This month marks the end of my directorship of CITS, a position that’s been a joy to have had. CITS is entering a period of exploration—a committee (soon to be named) will lead a yearlong visioning exercise to consider what greater aspirations we can strive to achieve and what new leadership can best help to achieve them. In the interim, I encourage you to continue to confer, collaborate, and create as you always have. The need for, and value of research on technology and society grows greater at every moment.
At the same time, sociotechnical researchers are being threatened for their efforts to discern and disseminate our truth-telling work. When I came to UC Santa Barbara in 2017, “fake news” was a hot topic; researchers here and everywhere endeavored to learn its shapes and its impacts. CITS convened
a symposium on the topic, and our students developed public educational material in the form of
a Citizen’s Guide to fake news. Now, research efforts on the topic are under siege:
The Washington Post reports this month that the House Judiciary Committee has begun “demanding documents from and meetings with leading academics who study disinformation, increasing pressure on a group they accuse of colluding with government officials to suppress conservative speech.” This means that research on the conspiracy theories that suppress vaccination efforts, on the lies that are promulgated about events and opponents, and the development of honest and sophisticated understandings about deliberate attempts to undermining democracy, are imperiled.

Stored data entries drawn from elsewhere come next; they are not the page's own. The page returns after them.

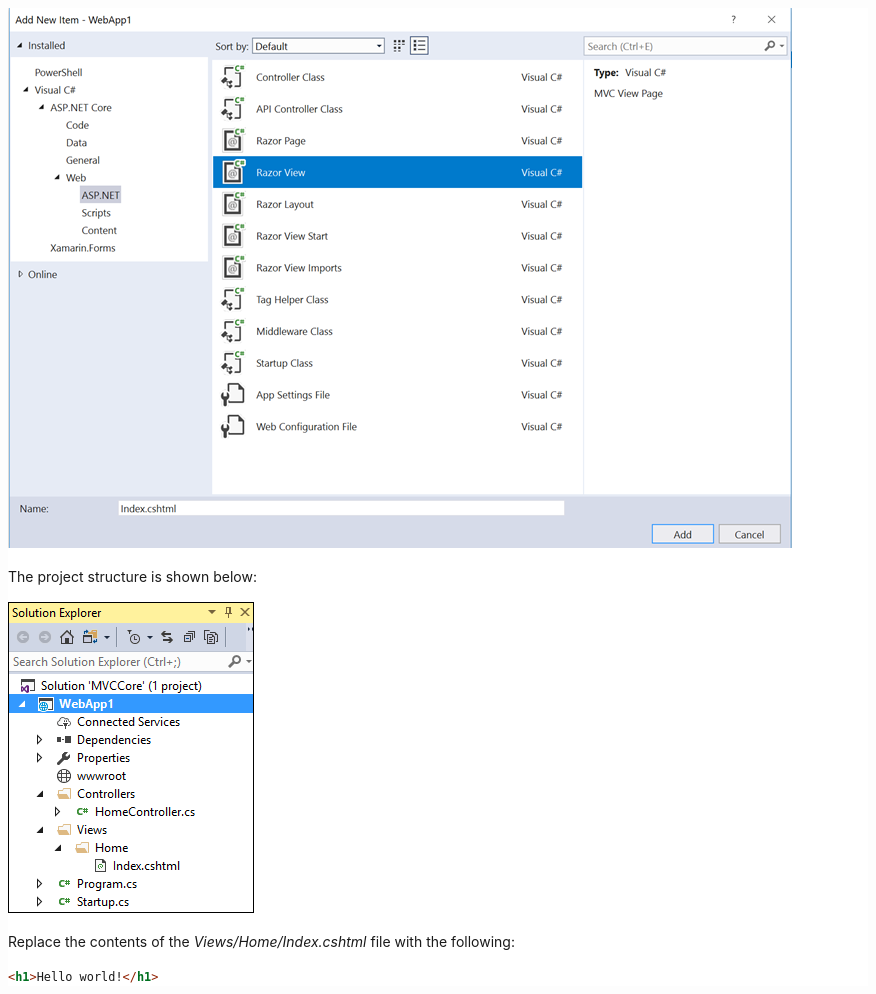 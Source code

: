![Add New Item dialog](mvc/_static/view.png)

The project structure is shown below:

![Solution Explorer showing files and folders of WebApp1](mvc/_static/project-structure-controller-view.png)

Replace the contents of the *Views/Home/Index.cshtml* file with the following:

```html
<h1>Hello world!</h1>
```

Good research doesn’t take sides. Despite politicians’ myth-making to the contrary, academics are not beholden to politics. If facts reveal different patterns of deception from different quarters, it’s our obligation to reveal them and to produce the evidence. In his 2018 address at UCSB, Dean Michael X. Delli Carpini of the Annenberg School for Communication said that there are two professions dedicated to finding and telling the truth: journalism and academic research. CITS stands with our academic colleagues and their scholarly investigations, and we re-commit ourselves to discovery of the impacts of technology on society, and the betterment of humanity through those efforts.